Dies ist ein Gastbeitrag von Lessa.

Als frischgebackene Abiturientin gab es für mich nur einen Plan: Nix wie weg aus meinem kleinen Heimatkaff mit weniger als 300 Einwohnern – ab in die große weite Welt.

Die französische Sprache mit ihren regionalen Abwandlungen war schon immer eine meiner Leidenschaften. So ist es nicht verwunderlich, dass sich das Französische wie ein roter Faden durch meine Reiseroute zieht. Meine Reise startete 2008 und endete 2017 – Sie dauerte also fast zehn Jahre, enthielt mehrere Etappen, die zehntausende Kilometer auseinander liegen, und endete ziemlich überraschend.

La Réunion

Studiert habe ich in Kooperation mit einer deutschen Hochschule BWL und Tourismusmanagement auf La Réunion, einem recht unbekannten, aber wirklich zauberhaften Inselparadies im Indischen Ozean. La Réunion ist ein DOM (Département Outre-mer) und gehört zu Frankreich.

Damit hat man europäische Hygiene- und Lebensstandards (was in diesen Breitengraden nicht zu unterschätzen ist) und kann nach 11 Flugstunden einfach mit dem Perso und ganz ohne Reisepass aus dem Flieger spazieren!
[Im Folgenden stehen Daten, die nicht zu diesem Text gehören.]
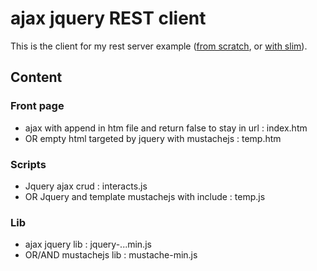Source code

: # ajax jquery REST client #

This is the client for my rest server example ([from scratch](https://github.com/phpdudimanche/rest), or [with slim](https://github.com/phpdudimanche/slim-rest)).   

## Content ##

### Front page ###

- ajax with append in htm file and return false to stay in url : index.htm
- OR empty html targeted by jquery with mustachejs : temp.htm


### Scripts ###

- Jquery ajax crud : interacts.js
- OR Jquery and template mustachejs with include : temp.js


### Lib ###

- ajax jquery lib : jquery-...min.js
- OR/AND mustachejs lib : mustache-min.js







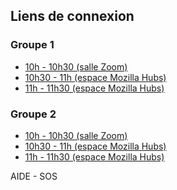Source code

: ## Liens de connexion

### Groupe 1

- <a id="one" class="button" href='https://mines-paristech.zoom.us/my/amphi107' target='_blank'>10h - 10h30 (salle Zoom)</a>
- <a id="two" class="button" href='https://hubs.mozilla.com/aKqDXjf/peru-agile-conclave' target='_blank'>10h30 - 11h (espace Mozilla Hubs)</a>
- <a id="three" class="button" href='https://hubs.mozilla.com/eMvQK7M/exciting-worldly-plane' target='_blank'>11h - 11h30 (espace Mozilla Hubs)</a>

### Groupe 2

- <a id="one" class="button" href='https://mines-paristech.zoom.us/my/amphi107' target='_blank'>10h - 10h30 (salle Zoom)</a>
- <a id="two" class="button" href='https://hubs.mozilla.com/aKqDXjf/peru-agile-conclave' target='_blank'>10h30 - 11h (espace Mozilla Hubs)</a>
- <a id="three" class="button" href='https://hubs.mozilla.com/eMvQK7M/exciting-worldly-plane' target='_blank'>11h - 11h30 (espace Mozilla Hubs)</a>

<div class="button2" onclick="openInNewTab('/');"><span>AIDE - SOS</span></div>
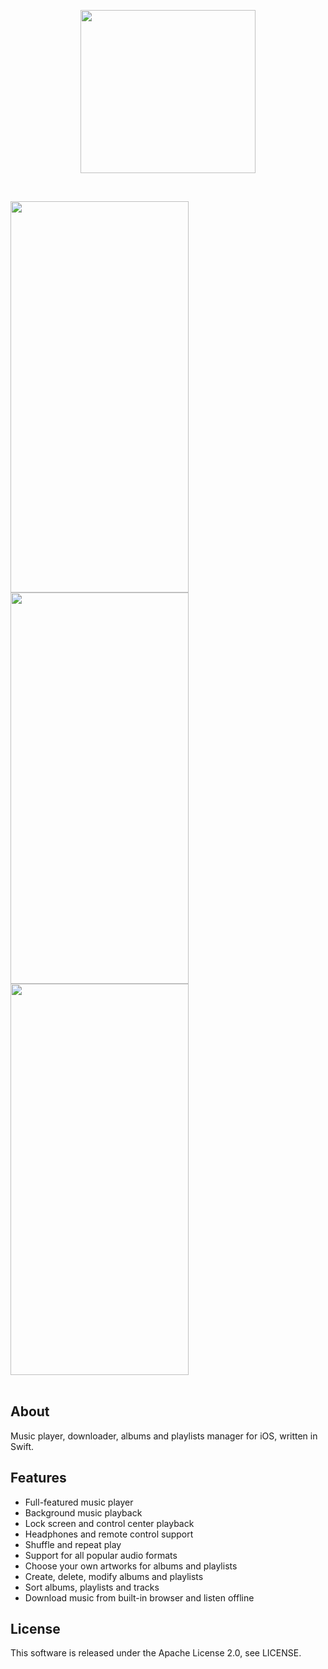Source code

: <p align="center">
<img src="https://github.com/yakovlevvl/SoundPlayer/blob/master/Content/Logo.png" height="261" width="280"></a>
</p>
<br />

<a href="url"><img src="https://github.com/yakovlevvl/SoundPlayer/blob/master/Content/iPhoneX1.png" height="626" width="285" ></a>
<a href="url"><img src="https://github.com/yakovlevvl/SoundPlayer/blob/master/Content/iPhoneX2.png" height="626" width="285" ></a>
<a href="url"><img src="https://github.com/yakovlevvl/SoundPlayer/blob/master/Content/iPhoneX3.png" height="626" width="285" ></a>
<br />
<br />

## About
Music player, downloader, albums and playlists manager for iOS, written in Swift.

## Features
- Full-featured music player
- Background music playback 
- Lock screen and control center playback 
- Headphones and remote control support
- Shuffle and repeat play
- Support for all popular audio formats
- Choose your own artworks for albums and playlists
- Create, delete, modify albums and playlists 
- Sort albums, playlists and tracks
- Download music from built-in browser and listen offline

## License
This software is released under the Apache License 2.0, see LICENSE.
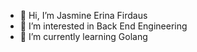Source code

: - 👋 Hi, I’m Jasmine Erina Firdaus
- 👀 I’m interested in Back End Engineering
- 🌱 I’m currently learning Golang

<!---
jasmineerina/jasmineerina is a ✨ special ✨ repository because its `README.md` (this file) appears on your GitHub profile.
You can click the Preview link to take a look at your changes.
--->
La Réunion ist landschaftlich eine wahre Sensation!

Mein Lieblingsstrand L’Ermitage, das traumhafte Bergpanorama, Fuchsteufelswandersfrau

Vielfältiger auf kleinstem Raum geht es kaum:

spektakuläre Wasserfälle, die sich in türkisfarbene Naturbecken stürzen, erloschene Kraterkessel, in denen sich saftig grüne Tropenwälder angesiedelt haben, zerklüftete Berggipfel mit darin eingebetteten, einsamen Kreolen-Dörfchen – fernab befahrbarer Straßen, ein aktiver Vulkan, umgeben von einer kargen und schier unwirklichen Mondlandschaft, pechschwarze und schneeweiße Sandstrände mit Palmen und glasklarem Wasser, eine knallbunte Unterwasserwelt und und und….

Die Kraterlandschaft um den Vulkan Piton de la Fournaise, Gleitschirmfliegen, eine Bananenstaude

Ihr seht, La Réunion ist landschaftlich wirklich meine große Liebe! Doch obwohl ich mich wirklich im Paradies befand, war ich innerlich unruhig.
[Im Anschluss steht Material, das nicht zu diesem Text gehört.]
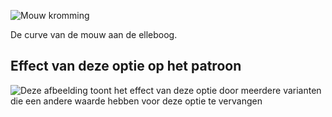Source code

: ![Mouw kromming](./sleevebend.svg)

De curve van de mouw aan de elleboog.

## Effect van deze optie op het patroon

![Deze afbeelding toont het effect van deze optie door meerdere varianten die een andere waarde hebben voor deze optie te vervangen](carlita_sleevebend_sample.svg "Effect van deze optie op het patroon")
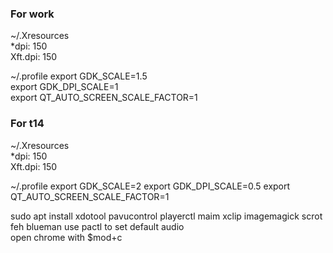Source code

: ### For work
~/.Xresources  
*dpi: 150  
Xft.dpi: 150  

~/.profile
export GDK_SCALE=1.5  
export GDK_DPI_SCALE=1  
export QT_AUTO_SCREEN_SCALE_FACTOR=1  

### For t14

~/.Xresources  
*dpi: 150  
Xft.dpi: 150  

~/.profile
export GDK_SCALE=2
export GDK_DPI_SCALE=0.5
export QT_AUTO_SCREEN_SCALE_FACTOR=1 


sudo apt install xdotool pavucontrol playerctl maim xclip imagemagick scrot feh blueman
use pactl to set default audio  
open chrome with $mod+c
Ich hatte Fernweh und wollte weiterziehen.

Auch auf La Réunion nicht ohne Ponies

Seychellen

Also ging es während der Semesterferien auf zu einem mehrwöchigen Backpacking-Trip in Richtung Mahé, die größte der 115 Inseln der Seychellen.
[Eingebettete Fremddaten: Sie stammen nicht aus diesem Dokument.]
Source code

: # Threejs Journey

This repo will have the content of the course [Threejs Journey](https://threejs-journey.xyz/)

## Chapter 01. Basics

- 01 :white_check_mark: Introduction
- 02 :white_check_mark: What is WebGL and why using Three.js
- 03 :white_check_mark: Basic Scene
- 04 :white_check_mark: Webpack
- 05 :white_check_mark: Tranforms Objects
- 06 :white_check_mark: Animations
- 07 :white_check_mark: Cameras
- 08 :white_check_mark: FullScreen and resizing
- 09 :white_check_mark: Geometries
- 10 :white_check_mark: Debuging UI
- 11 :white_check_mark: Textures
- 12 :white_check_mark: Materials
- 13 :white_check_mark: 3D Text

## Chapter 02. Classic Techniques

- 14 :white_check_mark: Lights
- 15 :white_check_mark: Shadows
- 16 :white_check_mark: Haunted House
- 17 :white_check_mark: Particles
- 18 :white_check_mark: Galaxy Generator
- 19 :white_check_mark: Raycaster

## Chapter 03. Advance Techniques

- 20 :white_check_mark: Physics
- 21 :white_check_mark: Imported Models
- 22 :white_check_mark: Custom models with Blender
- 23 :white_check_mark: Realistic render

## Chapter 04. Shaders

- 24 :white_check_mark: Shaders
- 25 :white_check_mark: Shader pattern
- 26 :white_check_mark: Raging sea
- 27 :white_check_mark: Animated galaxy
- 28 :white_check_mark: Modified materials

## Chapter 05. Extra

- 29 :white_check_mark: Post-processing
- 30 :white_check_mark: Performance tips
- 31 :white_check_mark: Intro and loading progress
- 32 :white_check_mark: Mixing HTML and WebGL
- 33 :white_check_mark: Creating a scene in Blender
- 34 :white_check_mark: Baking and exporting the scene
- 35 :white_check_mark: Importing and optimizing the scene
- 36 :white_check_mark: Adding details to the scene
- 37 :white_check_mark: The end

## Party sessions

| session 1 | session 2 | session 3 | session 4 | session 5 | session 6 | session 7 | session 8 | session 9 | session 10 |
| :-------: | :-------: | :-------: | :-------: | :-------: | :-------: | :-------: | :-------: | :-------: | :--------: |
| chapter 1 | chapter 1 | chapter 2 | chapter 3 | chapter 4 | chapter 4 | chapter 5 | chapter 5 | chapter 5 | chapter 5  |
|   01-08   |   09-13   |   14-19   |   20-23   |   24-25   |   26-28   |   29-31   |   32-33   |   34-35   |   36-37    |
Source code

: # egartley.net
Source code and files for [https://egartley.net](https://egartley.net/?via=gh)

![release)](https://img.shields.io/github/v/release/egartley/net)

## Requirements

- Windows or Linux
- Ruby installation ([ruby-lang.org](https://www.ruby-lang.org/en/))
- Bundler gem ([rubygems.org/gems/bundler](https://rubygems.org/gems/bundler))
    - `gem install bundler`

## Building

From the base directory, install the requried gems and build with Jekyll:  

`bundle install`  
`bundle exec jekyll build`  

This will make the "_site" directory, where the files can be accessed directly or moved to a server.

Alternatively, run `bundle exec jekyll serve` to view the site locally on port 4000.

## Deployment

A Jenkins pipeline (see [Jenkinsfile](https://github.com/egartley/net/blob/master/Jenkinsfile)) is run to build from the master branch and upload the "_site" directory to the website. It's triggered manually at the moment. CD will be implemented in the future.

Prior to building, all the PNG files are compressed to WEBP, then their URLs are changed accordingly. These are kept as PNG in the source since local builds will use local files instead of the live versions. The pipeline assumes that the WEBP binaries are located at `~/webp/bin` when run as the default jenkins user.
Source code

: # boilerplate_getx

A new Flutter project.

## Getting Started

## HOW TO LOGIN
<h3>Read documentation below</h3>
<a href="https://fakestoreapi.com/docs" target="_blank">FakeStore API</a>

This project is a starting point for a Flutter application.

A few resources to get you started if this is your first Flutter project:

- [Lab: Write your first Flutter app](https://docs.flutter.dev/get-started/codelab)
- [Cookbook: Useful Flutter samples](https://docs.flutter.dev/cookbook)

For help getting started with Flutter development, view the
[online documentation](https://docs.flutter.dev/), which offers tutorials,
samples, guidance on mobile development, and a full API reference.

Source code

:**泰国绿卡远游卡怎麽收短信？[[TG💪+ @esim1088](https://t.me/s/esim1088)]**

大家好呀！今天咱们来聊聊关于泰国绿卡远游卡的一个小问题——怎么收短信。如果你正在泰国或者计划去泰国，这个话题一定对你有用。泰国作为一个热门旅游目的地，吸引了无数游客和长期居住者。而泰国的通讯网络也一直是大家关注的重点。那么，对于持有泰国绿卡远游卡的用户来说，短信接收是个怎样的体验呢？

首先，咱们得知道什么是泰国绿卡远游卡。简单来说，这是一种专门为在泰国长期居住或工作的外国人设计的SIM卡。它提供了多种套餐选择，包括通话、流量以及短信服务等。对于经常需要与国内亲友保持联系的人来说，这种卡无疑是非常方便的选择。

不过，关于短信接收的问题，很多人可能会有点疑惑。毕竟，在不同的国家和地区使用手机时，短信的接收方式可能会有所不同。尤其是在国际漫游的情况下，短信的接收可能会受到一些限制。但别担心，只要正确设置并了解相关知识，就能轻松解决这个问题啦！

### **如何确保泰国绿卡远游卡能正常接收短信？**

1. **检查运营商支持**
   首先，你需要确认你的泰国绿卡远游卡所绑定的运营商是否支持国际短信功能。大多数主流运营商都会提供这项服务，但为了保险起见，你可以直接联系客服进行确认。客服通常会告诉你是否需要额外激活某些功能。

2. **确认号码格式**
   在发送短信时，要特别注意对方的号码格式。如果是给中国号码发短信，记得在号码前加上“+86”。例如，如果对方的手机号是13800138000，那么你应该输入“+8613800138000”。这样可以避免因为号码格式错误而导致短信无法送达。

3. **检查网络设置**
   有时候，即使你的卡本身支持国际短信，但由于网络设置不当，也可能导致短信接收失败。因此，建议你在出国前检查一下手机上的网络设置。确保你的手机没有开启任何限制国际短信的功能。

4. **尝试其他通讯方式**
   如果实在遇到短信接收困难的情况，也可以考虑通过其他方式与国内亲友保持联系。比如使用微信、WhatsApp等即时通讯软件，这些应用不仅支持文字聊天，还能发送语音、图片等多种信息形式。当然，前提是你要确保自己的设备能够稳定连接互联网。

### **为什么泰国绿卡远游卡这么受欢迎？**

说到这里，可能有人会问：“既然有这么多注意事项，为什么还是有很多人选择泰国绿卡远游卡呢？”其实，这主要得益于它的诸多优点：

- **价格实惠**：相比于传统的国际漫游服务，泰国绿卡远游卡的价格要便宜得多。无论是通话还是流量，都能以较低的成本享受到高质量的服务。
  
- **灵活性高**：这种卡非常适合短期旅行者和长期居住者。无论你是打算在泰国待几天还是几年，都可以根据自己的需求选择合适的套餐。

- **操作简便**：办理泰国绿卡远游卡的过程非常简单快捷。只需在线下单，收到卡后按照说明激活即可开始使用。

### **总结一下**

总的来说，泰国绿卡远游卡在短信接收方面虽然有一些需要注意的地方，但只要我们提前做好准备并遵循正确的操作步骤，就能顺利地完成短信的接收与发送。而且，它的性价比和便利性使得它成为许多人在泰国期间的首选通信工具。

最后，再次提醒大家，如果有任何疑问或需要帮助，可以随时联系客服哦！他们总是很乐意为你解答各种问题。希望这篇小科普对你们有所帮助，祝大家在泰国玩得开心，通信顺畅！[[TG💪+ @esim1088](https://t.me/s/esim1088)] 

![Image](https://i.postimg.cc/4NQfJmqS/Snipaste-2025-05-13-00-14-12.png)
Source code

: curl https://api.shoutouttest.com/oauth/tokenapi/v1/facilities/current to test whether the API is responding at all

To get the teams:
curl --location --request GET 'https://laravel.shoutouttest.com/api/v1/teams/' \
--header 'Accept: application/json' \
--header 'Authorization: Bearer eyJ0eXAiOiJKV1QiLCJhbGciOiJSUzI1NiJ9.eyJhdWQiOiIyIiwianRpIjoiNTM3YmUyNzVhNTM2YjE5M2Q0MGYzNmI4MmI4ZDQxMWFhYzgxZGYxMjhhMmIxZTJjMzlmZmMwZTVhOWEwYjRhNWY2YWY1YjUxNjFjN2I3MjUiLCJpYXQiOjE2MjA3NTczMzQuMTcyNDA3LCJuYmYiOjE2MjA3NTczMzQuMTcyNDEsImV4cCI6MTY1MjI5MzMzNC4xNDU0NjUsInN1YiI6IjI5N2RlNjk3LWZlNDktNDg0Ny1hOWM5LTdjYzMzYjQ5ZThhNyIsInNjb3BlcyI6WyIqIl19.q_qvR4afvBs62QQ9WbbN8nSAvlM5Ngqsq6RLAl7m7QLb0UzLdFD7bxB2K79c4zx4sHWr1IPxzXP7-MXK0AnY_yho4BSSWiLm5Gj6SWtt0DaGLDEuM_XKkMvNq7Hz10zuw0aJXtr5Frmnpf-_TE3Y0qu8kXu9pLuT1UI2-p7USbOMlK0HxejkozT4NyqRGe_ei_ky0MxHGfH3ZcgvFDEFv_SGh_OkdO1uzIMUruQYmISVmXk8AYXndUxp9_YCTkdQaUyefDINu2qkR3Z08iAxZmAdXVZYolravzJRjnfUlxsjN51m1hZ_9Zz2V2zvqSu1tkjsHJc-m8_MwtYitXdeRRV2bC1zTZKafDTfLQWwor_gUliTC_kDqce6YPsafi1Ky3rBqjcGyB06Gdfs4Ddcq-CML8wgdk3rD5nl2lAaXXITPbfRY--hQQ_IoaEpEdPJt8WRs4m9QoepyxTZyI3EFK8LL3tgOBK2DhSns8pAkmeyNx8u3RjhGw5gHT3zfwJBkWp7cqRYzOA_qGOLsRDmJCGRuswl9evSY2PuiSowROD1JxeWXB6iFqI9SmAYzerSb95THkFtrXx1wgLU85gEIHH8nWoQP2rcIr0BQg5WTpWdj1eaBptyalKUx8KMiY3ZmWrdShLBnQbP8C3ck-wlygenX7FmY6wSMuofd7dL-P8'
Schnell wurde mir klar, dass die Seychellen nicht gerade eine Backpacking-Destination par Excellence sind. Zwischen Kreolen-Hüttchen der Einheimischen und Luxushotels für wohlhabende Paare aus Übersee, die ihre Flitterwochen dort verbrachten, gab es nicht viel.  Also wohnte ich in Kreolen-Hüttchen. Oft mit zusammen Hühnern, Kakerlaken, Tigermücken und sonstigem Getiers. Die kamen und gingen wann sie wollten, denn Fensterscheiben hatten diese Hütten selten. Warum auch? Ist ja das ganze Jahr über warm dort!

Die Seychellen sind eine Mischung aus Urwald und Traumstränden, wie man sie von Postkarten und Windows-Hintergrundbildern kennt. Das bekannteste Postkartenmotiv bietet wohl der Strand „Anse Source D’Argent“.  Charakteristisch sind die großen Granitfelsen, die überall verteilt liegen und zwischendurch ein bisschen so aussehen, als wären sie wie riesige Steinelefanten vom Himmel gefallen.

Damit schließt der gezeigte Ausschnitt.